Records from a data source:
↓↓↓
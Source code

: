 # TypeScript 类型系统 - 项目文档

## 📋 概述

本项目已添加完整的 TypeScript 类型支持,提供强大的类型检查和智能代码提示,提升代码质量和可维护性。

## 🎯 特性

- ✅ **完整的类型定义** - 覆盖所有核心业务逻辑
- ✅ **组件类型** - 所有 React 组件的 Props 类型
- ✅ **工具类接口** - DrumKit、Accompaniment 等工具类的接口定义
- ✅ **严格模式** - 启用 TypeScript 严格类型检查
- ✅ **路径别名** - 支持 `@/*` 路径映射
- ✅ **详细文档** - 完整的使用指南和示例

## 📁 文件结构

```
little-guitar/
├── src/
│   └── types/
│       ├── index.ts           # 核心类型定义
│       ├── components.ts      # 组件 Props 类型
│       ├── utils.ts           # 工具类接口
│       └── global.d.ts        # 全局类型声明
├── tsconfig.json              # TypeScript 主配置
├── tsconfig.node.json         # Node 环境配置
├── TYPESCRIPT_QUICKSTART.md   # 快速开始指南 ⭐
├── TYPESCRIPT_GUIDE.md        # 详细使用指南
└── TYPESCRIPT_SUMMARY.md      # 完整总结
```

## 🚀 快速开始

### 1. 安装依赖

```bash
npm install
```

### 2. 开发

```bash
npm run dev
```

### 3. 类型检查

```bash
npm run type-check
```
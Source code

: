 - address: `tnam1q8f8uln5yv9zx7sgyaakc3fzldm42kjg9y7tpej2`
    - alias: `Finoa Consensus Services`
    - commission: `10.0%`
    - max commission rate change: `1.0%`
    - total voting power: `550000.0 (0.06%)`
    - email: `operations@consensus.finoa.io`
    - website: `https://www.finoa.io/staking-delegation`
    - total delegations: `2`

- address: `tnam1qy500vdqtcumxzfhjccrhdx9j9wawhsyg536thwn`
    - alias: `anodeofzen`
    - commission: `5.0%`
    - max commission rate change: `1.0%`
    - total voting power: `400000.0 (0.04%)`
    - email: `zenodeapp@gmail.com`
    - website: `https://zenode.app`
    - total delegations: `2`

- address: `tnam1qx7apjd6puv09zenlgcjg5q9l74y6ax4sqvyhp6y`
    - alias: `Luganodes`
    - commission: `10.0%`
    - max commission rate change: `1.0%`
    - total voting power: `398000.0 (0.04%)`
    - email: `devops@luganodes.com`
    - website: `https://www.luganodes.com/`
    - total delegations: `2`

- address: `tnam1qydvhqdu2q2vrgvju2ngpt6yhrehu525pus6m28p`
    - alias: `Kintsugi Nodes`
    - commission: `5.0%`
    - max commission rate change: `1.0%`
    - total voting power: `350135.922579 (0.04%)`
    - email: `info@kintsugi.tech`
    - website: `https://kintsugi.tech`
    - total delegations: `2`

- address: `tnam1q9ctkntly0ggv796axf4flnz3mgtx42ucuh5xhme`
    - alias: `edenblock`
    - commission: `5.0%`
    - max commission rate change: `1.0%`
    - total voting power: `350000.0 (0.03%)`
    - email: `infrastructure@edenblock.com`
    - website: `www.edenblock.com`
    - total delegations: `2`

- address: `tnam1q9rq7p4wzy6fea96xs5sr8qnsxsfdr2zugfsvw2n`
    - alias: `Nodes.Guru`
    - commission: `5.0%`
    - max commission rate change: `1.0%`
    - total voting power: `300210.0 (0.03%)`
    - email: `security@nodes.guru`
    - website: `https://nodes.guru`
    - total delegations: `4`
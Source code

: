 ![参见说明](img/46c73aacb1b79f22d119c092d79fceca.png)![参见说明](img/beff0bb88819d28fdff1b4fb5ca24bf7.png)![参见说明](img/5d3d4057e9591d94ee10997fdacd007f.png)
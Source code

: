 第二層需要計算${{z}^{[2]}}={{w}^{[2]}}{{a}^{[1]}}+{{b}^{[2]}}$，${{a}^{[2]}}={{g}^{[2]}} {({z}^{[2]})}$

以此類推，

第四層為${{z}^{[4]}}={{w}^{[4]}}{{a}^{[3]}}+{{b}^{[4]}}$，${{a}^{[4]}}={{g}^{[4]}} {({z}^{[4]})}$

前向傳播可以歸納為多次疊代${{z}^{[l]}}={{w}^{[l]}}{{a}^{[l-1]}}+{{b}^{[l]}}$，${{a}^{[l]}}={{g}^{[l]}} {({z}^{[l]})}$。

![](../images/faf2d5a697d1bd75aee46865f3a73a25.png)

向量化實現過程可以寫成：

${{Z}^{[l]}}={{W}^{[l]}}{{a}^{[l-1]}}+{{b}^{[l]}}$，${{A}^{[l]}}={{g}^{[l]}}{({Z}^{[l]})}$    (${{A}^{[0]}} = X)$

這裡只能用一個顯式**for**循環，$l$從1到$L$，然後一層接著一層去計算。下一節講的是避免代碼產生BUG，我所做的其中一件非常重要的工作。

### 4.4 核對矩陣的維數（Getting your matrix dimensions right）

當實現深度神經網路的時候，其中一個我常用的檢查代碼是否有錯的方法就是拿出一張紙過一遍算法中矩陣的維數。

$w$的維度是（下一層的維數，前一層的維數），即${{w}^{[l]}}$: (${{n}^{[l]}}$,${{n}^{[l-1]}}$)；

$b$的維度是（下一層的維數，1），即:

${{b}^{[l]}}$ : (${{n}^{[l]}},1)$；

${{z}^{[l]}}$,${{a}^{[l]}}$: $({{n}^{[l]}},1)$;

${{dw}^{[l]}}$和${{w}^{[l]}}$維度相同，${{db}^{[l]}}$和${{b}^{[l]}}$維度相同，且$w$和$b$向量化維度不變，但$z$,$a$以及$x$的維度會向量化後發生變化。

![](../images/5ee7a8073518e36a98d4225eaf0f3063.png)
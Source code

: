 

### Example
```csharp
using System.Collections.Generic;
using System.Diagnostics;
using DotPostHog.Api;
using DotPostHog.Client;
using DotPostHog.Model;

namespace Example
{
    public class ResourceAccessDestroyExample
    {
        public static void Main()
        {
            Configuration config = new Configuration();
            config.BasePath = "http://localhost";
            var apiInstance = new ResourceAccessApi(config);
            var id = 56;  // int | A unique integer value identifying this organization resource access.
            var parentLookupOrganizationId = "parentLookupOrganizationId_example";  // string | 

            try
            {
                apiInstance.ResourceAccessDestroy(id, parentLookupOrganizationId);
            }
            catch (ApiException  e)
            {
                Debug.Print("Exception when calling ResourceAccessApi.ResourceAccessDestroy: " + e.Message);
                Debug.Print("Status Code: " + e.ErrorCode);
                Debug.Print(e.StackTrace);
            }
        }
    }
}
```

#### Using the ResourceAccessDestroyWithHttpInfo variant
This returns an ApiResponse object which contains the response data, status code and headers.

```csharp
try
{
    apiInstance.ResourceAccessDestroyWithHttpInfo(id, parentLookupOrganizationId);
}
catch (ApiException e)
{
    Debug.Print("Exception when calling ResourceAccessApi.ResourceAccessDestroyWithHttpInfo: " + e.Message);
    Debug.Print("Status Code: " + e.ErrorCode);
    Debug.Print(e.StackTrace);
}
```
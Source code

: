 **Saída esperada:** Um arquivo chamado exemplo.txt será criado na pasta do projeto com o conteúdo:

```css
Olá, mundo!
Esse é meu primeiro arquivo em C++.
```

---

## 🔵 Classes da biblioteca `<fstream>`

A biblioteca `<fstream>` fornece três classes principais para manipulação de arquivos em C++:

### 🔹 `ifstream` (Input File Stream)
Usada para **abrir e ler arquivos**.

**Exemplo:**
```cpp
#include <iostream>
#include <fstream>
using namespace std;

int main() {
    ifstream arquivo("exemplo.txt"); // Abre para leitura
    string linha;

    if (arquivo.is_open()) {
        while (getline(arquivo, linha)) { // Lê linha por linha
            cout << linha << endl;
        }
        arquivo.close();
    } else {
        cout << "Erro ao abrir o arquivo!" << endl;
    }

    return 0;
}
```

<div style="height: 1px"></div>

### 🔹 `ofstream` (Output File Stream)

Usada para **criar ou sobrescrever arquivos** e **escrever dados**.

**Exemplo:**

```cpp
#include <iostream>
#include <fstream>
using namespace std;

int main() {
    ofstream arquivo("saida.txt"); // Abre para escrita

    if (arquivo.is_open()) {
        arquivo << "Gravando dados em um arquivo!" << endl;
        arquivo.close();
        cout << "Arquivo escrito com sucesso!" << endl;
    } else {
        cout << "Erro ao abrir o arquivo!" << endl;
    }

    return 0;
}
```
↑↑↑
Exercise directions:
Look for the string "linha" in the data above and return every line that has it.

Result:
    string linha;
        while (getline(arquivo, linha)) { // Lê linha por linha
            cout << linha << endl;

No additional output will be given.